Dossier
Text: Carole Berset

“Accepting the reality of the situation takes a lot of courage and maturity”

Eco-anxiety experienced by Noémie Cheval, 41, propelled her into action. Now the young woman teaches people about the ecological and inclusive transition at a centre she created in Biel/Bienne.

What scares me most are our behaviours, our lifestyles, our political and economic choices that are causing climate change.


Eco-anxiety stems from the often painful realisation about the crisis we are currently going through. The legitimacy given to those responsible for the large-scale destruction of our living conditions jolted me into a shock that triggered my eco-anxiety.

I’ve been sensitive to social injustice since I was a teenager. As a student, I began to think hard about the need to develop more resilient human systems, especially when I was doing my master’s degree in anthropology and a specialised degree in regions and populations in the context of conflict, but also through experiences and the people I met. In 2011, I discovered the Work That Reconnects practical ecopsychology workshops, created by American author Joanna Macy. And that was where it all really started. That book helped me to comprehend the magnitude of the impacts that our infinite growth systems are having on our environment.

But it took some time before I felt what those realisations were doing to me. The resonance of other people’s emotions within the Transition movement (Transition Network) was liberating. The disappearance of biotopes makes me sad, and the fact that public authorities are doing practically nothing about it makes me angry. I feel anxious about certain concrete situations, such as the climatic asthma I developed a few years ago, caused by changes in air quality. Not buying a fan out of environmental beliefs, putting my family at risk, is not easy to accept. Through the workshops, I also admitted to myself that I was ashamed to be part of the only species responsible for all these problems. Fear of the effects of climate change is a response to a scientifically proven threat. Recognising that and accepting the reality of the situation takes a great deal of courage and maturity.

I’ve experienced intense loneliness. That might be why some people protect themselves by choosing to stay in denial. As for me, I’ve had to give up on a measure of success represented by a stand-alone villa, which is ecologically unjustifiable.
Getting around on a bike with my young children also requires courage alongside SUVs, as public spaces are not always adapted to non-polluting, non-motorised means of transport. But it gives me great joy, because I feel connected to my environment and to the solutions to protect it, which are accessible to everyone.

Given the urgency of the situation, my desire to take action to protect life, i.e. my friends and family, as well as the forests and all the species on earth, often comes up against scientific denial – both political and private –, which can cause a feeling of powerlessness and despair. Getting involved in the Transition movement was therefore a pivotal turn of events, because it helped me to realise that I’m not alone, and that there is a long history of resistance, tools and organisations bringing solutions to effect societal change.

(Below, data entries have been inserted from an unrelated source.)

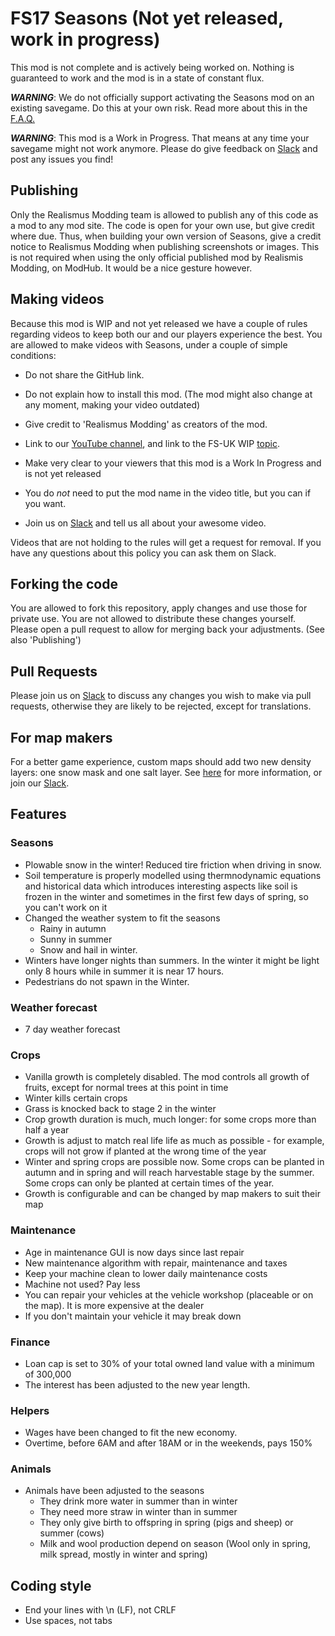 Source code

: # FS17 Seasons (Not yet released, work in progress)

This mod is not complete and is actively being worked on. Nothing is guaranteed to work and the mod is in a state of constant flux.

***WARNING***: We do not officially support activating the Seasons mod on an existing savegame. Do this at your own risk. Read more about this in the [F.A.Q.](https://github.com/RealismusModding/FS17_seasons/wiki/Frequently-Asked-Questions#q-why-do-you-now-support-adding-the-seasons-mod-to-an-existing-savegame)

***WARNING***: This mod is a Work in Progress. That means at any time your savegame might not work anymore. Please do give feedback on [Slack](http://realismus.joskuijpers.nl) and post any issues you find!

## Publishing
Only the Realismus Modding team is allowed to publish any of this code as a mod to any mod site.
The code is open for your own use, but give credit where due.
Thus, when building your own version of Seasons, give a credit notice to Realismus Modding when publishing screenshots or images.
This is not required when using the only official published mod by Realismis Modding, on ModHub. It would be a nice gesture however.

## Making videos
Because this mod is WIP and not yet released we have a couple of rules regarding videos to keep both our and our players experience the best. You are allowed to make videos with Seasons, under a couple of simple conditions:
- Do not share the GitHub link. 
- Do not explain how to install this mod. (The mod might also change at any moment, making your video outdated)
- Give credit to 'Realismus Modding' as creators of the mod.
- Link to our [YouTube channel](https://www.youtube.com/channel/UCsuba_zBOv5YBpJZizLD2Ow),
  and link to the FS-UK WIP [topic](http://fs-uk.com/forum/index.php?topic=187664.0).
- Make very clear to your viewers that this mod is a Work In Progress and is not yet released
- You do _not_ need to put the mod name in the video title, but you can if you want.

- Join us on [Slack](http://realismus.joskuijpers.nl) and tell us all about your awesome video.

Videos that are not holding to the rules will get a request for removal.
If you have any questions about this policy you can ask them on Slack.

## Forking the code
You are allowed to fork this repository, apply changes and use those for private use.
You are not allowed to distribute these changes yourself.
Please open a pull request to allow for merging back your adjustments. (See also 'Publishing')

## Pull Requests
Please join us on [Slack](http://realismus.joskuijpers.nl) to discuss any changes you wish to make via pull requests, otherwise they are likely to be rejected, except for translations.

## For map makers
For a better game experience, custom maps should add two new density layers: one snow mask and one salt layer. See [here](https://github.com/RealismusModding/FS17_seasons/wiki/Info-for-Map-Makers) for more information, or join our [Slack](http://realismus.joskuijpers.nl).

## Features

### Seasons
- Plowable snow in the winter! Reduced tire friction when driving in snow.
- Soil temperature is properly modelled using thermnodynamic equations and historical data which introduces interesting aspects like soil is frozen in the winter and sometimes in the first few days of spring, so you can't work on it
- Changed the weather system to fit the seasons
  - Rainy in autumn
  - Sunny in summer
  - Snow and hail in winter. 
- Winters have longer nights than summers. In the winter it might be light only 8 hours while in summer it is near 17 hours.
- Pedestrians do not spawn in the Winter.

### Weather forecast
- 7 day weather forecast

### Crops
- Vanilla growth is completely disabled. The mod controls all growth of fruits, except for normal trees at this point in time
- Winter kills certain crops
- Grass is knocked back to stage 2 in the winter
- Crop growth duration is much, much longer: for some crops more than half a year
- Growth is adjust to match real life life as much as possible - for example, crops will not grow if planted at the wrong time of the year
- Winter and spring crops are possible now. Some crops can be planted in autumn and in spring and will reach harvestable stage by the summer. Some crops can only be planted at certain times of the year.
- Growth is configurable and can be changed by map makers to suit their map

### Maintenance
- Age in maintenance GUI is now days since last repair
- New maintenance algorithm with repair, maintenance and taxes
- Keep your machine clean to lower daily maintenance costs
- Machine not used? Pay less
- You can repair your vehicles at the vehicle workshop (placeable or on the map). It is more expensive at the dealer
- If you don't maintain your vehicle it may break down

### Finance
- Loan cap is set to 30% of your total owned land value with a minimum of 300,000
- The interest has been adjusted to the new year length.

### Helpers
- Wages have been changed to fit the new economy.
- Overtime, before 6AM and after 18AM or in the weekends, pays 150%

### Animals
- Animals have been adjusted to the seasons
  - They drink more water in summer than in winter
  - They need more straw in winter than in summer
  - They only give birth to offspring in spring (pigs and sheep) or summer (cows)
  - Milk and wool production depend on season (Wool only in spring, milk spread, mostly in winter and spring)

## Coding style
- End your lines with \n (LF), not CRLF
- Use spaces, not tabs
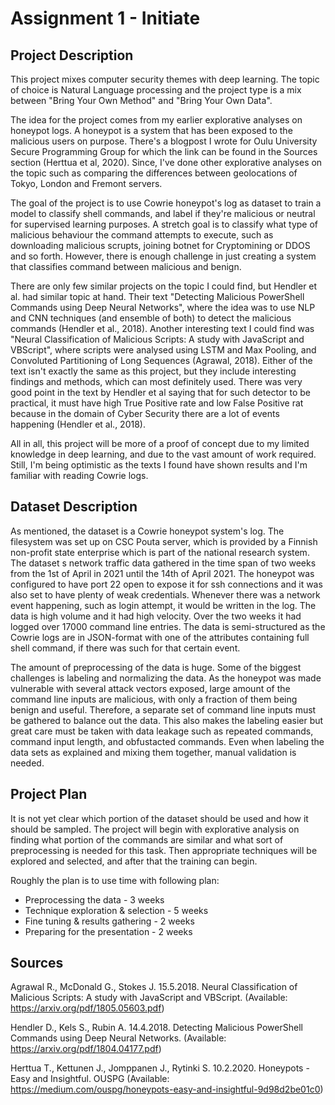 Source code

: # Assignment 1 - Initiate

## Project Description
This project mixes computer security themes with deep learning. 
The topic of choice is Natural Language processing and the project type is a mix between "Bring Your Own Method"
and "Bring Your Own Data".

The idea for the project comes from my earlier explorative analyses on honeypot logs. A honeypot is
a system that has been exposed to the malicious users on purpose. There's a blogpost I wrote for Oulu University Secure Programming Group
for which the link can be found in the Sources section (Herttua et al, 2020). Since, I've done other explorative analyses on the topic
such as comparing the differences between geolocations of Tokyo, London and Fremont servers.

The goal of the project is to use Cowrie honeypot's log as dataset to train a model to classify 
shell commands, and label if they're malicious or neutral for supervised learning purposes. 
A stretch goal is to classify what type of malicious behaviour the command attempts to execute,
such as downloading malicious scrupts, joining botnet for Cryptomining or DDOS and so forth.
However, there is enough challenge in just creating a system that classifies command between malicious and benign.

There are only few similar projects on the topic I could find, but Hendler et al. had similar topic at hand. 
Their text "Detecting Malicious PowerShell Commands using Deep Neural Networks", where the idea
was to use NLP and CNN techniques (and ensemble of both) to detect the malicious commands (Hendler et al., 2018).
Another interesting text I could find was "Neural Classification of Malicious Scripts: A study with
JavaScript and VBScript", where scripts were analysed using LSTM and Max Pooling, and 
Convoluted Partitioning of Long Sequences (Agrawal, 2018). Either of the text isn't exactly the same
as this project, but they include interesting findings and methods, which can most definitely used.
There was very good point in the text by Hendler et al saying that for such detector to be practical,
it must have high True Positive rate and low False Positive rat because in the domain of Cyber Security 
there are a lot of events happening (Hendler et al., 2018).

All in all, this project will be more of a proof of concept due to my limited knowledge in deep learning,
and due to the vast amount of work required. Still, I'm being optimistic as the texts I found have shown 
results and I'm familiar with reading Cowrie logs.


## Dataset Description
As mentioned, the dataset is a Cowrie honeypot system's log. The filesystem was set up on CSC Pouta server,
which is provided by a Finnish non-profit state enterprise which is part of the national research system.
The dataset s network traffic data gathered in the time span of two weeks from the 1st of April in 2021 until the
14th of April 2021. The honeypot was configured to have port 22 open to expose it for ssh connections and it was also set
to have plenty of weak credentials. Whenever there was a network event happening, such as login attempt, it would be written
in the log. The data is high volume and it had high velocity. Over the two weeks it had logged over 17000 command line entries.
The data is semi-structured as the Cowrie logs are in JSON-format with one of the attributes containing full shell command,
if there was such for that certain event.

The amount of preprocessing of the data is huge. Some of the biggest challenges is labeling and normalizing the data.
As the honeypot was made vulnerable with several attack vectors exposed, large amount of the command line inputs are malicious,
with only a fraction of them being benign and useful. Therefore, a separate set of command line inputs must be gathered to
balance out the data. This also makes the labeling easier but great care must be taken with data leakage such as repeated commands,
command input length, and obfustacted commands. Even when labeling the data sets as explained and mixing them together, 
manual validation is needed. 

## Project Plan
It is not yet clear which portion of the dataset should be used and how it should be sampled. The project will begin with
explorative analysis on finding what portion of the commands are similar and what sort of preprocessing is needed for this task. 
Then appropriate techniques will be explored and selected, and after that the training can begin.

Roughly the plan is to use time with following plan:
- Preprocessing the data             - 3 weeks 
- Technique exploration & selection  - 5 weeks
- Fine tuning & results gathering    - 2 weeks
- Preparing for the presentation     - 2 weeks


## Sources

Agrawal R., McDonald G., Stokes J. 15.5.2018. Neural Classification of Malicious Scripts: A study with
JavaScript and VBScript. (Available: https://arxiv.org/pdf/1805.05603.pdf)

Hendler D., Kels S., Rubin A. 14.4.2018. Detecting Malicious PowerShell Commands using Deep Neural Networks.
(Available: https://arxiv.org/pdf/1804.04177.pdf)

Herttua T., Kettunen J., Jomppanen J., Rytinki S. 10.2.2020. Honeypots - Easy and Insightful. OUSPG 
(Available: https://medium.com/ouspg/honeypots-easy-and-insightful-9d98d2be01c0)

While trying to cope with this paralysing eco-anxiety, I can put my energy and imagination into positive change. Whether as a transition expert with the Transition Network in French-speaking Switzerland or as a mother, I’m taking action alongside thousands of others, no longer out of guilt or moral compulsion to consume less, but out of collective resilience. That’s a very different thing. This inner transition allows me to continue to make a commitment to life in my own small way, with determination and pleasure.”